If A-Rod is telling the truth and everyone from Ahmad down is taking orders from the Steinbrenners to do whatever necessary to make A-Rod look finished as a professional player, then the franchise is in trouble. These are the sorts of scandals that ruin things from the ground up. What free agent would sign with the Yankees if it was somehow proven that even the medical staff was meddling for the sake of doing ownership's bidding? How could MLB allow the Steinbrenners to even maintain ownership of the team at that point?

That's a very dramatic scenario, of course, and not even one that we can gauge the probability of reality of because it seems so far-fetched. With his willingness to go all in on the matter with filing a medical grievance and tossing around accusations of malpractice, A-Rod is betting whatever peace he may be able to find as a member of the Yankees for the remainder of his contract on someone finding something that details the mismanagement of an injury. Maybe it's as small as not trusting that his quad injury was bad enough to be kept away from the field for as long as they said, prompting him to seek a second opinion from a doctor willing to shout his finding to the public on WFAN. Or maybe he feels that his hip injury in the 2012 ALDS was improperly handled. Whatever it is, if it's real despite being extremely difficult to prove, it's bad news.

Rodriguez's lawyers were given clearance from MLB to discuss all matters publicly without being subject to the confidentiality clause of the CBA, but it appears that A-Rod's team won't be taking them up on that offer. A day after that occured, Rodriguez reportedly tells his lawyers to scale back the offensive so that he can focus on baseball and making the playoffs. What changed so suddenly?

It's beyond impossible to know which side is telling the truth because trusting A-Rod or trusting the Steinbrenners seems a little like asking if you'd like to die by fire or by shark consumption. After all that has been said and done, it seems like finding out either side was truthful or huge liars wouldn't be the least bit shocking. If A-Rod is telling the truth, the Yankees, as a whole, may have gone too far down the rabbit hole of trying to get rid of him that they set everything in motion for a blowup of epic proportions. If the Yankees are telling the truth about A-Rod, he may have just ensured that 2013 is the last time he puts on the Yankee uniform again.
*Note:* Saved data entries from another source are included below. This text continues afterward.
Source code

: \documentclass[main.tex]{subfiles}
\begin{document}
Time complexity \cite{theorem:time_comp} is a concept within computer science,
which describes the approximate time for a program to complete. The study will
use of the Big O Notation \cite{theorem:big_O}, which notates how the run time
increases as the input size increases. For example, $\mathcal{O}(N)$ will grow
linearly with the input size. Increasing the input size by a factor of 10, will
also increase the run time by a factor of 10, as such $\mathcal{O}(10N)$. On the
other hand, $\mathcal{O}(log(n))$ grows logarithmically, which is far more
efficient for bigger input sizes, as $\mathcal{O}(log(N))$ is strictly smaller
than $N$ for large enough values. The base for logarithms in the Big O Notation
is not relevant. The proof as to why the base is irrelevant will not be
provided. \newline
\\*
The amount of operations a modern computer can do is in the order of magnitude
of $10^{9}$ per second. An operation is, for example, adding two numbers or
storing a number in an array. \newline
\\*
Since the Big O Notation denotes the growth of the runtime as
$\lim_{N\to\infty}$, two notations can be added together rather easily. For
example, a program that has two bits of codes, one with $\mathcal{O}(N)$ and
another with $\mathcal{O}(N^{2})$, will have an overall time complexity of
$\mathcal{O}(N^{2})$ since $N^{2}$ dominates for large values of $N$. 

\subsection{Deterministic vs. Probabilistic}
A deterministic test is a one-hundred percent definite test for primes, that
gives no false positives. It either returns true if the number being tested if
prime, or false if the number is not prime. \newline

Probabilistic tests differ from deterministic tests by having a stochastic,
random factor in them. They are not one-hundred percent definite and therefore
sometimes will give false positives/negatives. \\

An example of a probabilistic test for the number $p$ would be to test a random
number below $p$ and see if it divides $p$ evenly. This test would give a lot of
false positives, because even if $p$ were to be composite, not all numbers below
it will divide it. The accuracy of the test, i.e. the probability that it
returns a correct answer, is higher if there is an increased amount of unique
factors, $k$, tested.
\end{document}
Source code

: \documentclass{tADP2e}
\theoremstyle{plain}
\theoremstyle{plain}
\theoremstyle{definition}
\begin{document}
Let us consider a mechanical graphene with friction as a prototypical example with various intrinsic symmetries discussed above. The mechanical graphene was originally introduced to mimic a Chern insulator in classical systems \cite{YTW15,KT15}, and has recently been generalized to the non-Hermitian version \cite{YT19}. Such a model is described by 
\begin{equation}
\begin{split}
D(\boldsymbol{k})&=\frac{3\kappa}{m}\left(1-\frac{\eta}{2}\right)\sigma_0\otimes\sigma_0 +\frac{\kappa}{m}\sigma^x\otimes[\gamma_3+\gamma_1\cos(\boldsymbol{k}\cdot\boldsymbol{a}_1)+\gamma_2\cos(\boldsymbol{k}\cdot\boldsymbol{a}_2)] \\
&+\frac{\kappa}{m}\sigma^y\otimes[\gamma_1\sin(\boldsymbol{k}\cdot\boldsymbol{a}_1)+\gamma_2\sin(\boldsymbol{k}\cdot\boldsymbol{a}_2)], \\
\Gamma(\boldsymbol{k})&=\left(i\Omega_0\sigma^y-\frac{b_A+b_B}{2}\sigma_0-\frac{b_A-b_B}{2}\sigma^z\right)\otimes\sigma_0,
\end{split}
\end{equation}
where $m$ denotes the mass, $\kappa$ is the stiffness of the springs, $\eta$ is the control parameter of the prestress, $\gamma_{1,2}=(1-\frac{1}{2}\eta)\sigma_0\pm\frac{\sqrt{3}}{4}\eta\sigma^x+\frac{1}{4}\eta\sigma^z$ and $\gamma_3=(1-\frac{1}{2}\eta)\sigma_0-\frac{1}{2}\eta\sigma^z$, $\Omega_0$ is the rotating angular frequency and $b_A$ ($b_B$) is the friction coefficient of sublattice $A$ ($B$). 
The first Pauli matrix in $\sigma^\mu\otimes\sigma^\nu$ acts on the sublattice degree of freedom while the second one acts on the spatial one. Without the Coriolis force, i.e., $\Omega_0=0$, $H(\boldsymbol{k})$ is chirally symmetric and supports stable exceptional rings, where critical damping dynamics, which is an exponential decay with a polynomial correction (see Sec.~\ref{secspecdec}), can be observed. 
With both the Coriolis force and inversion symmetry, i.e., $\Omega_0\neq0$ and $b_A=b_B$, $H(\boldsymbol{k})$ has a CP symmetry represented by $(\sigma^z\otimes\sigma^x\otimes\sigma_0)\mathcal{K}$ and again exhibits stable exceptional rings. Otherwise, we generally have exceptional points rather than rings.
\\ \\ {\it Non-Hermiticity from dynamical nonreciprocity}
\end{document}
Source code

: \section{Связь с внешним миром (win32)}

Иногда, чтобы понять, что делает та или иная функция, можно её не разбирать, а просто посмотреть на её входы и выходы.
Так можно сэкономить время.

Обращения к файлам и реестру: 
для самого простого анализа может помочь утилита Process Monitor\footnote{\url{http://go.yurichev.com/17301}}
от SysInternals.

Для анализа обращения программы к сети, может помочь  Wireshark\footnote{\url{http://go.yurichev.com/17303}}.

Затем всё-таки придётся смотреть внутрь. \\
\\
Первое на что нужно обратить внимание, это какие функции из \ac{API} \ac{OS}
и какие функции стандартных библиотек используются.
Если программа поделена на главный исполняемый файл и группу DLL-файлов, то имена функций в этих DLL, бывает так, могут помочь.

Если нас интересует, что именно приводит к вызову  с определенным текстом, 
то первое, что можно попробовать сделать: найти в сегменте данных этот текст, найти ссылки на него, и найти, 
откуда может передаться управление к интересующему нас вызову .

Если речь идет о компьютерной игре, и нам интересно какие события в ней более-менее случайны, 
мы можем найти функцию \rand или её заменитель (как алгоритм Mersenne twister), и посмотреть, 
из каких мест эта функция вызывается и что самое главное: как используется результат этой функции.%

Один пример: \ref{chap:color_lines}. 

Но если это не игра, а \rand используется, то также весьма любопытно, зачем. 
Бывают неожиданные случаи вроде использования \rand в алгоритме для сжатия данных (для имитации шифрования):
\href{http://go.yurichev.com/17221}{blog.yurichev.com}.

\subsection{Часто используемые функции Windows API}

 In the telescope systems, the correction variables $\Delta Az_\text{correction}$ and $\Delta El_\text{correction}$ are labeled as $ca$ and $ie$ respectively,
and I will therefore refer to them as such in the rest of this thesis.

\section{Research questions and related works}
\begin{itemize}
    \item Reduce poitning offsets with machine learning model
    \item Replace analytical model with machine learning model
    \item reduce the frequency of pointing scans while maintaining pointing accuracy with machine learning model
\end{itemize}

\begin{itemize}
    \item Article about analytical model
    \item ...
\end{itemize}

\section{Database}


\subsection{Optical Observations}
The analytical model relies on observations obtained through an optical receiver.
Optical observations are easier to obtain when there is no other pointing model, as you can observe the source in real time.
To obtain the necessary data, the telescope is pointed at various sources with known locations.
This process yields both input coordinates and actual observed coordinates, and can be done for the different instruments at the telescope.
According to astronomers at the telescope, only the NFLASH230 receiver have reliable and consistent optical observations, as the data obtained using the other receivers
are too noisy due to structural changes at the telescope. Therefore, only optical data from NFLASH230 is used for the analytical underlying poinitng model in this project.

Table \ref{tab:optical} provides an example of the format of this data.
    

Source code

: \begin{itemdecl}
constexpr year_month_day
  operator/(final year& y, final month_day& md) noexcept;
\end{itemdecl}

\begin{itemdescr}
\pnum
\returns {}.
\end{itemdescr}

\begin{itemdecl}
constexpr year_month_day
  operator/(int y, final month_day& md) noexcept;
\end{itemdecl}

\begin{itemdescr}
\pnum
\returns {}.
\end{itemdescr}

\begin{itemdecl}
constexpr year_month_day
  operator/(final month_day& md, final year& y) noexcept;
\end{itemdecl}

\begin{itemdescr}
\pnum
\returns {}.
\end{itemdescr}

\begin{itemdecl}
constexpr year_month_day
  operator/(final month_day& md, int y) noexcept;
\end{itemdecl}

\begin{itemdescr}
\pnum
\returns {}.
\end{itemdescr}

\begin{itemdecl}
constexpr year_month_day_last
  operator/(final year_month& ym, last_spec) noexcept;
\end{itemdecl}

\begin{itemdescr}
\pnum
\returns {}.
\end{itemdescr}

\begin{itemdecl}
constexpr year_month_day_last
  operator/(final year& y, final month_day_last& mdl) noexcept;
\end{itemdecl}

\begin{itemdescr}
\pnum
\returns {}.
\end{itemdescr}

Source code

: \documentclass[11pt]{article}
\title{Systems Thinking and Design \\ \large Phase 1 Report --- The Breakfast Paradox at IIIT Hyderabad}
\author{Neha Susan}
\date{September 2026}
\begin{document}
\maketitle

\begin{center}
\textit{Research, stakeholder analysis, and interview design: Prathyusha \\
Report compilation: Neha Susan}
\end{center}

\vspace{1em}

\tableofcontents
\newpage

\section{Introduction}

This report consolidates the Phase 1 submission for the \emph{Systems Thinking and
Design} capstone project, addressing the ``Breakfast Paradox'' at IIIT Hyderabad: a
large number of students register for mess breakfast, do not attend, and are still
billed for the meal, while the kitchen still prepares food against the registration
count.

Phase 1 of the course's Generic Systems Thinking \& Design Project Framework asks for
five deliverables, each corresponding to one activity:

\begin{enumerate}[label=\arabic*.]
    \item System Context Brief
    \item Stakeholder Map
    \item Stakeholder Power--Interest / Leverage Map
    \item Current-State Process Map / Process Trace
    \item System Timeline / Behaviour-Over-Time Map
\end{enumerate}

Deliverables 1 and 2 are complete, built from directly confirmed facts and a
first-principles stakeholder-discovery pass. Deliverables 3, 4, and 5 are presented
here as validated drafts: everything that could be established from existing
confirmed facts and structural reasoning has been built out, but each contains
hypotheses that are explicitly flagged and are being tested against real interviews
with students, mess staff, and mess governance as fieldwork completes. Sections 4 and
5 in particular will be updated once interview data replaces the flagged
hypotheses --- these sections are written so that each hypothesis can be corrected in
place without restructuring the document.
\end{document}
The only thing that is certain at this point is that at least one side has gone out of their way to make the other look very, very bad without cause because they both cannot be right. There's nothing to do at this point but wait for it all to come to a head whenever the matter is settled through mediation or by MLB's arbitrator later this year. Maybe today's call for a bit of peace will keep things quieter on the outside for a while but it seems like, regardless of that, things are still bubbling beneath the surface with both sides having already gone all in.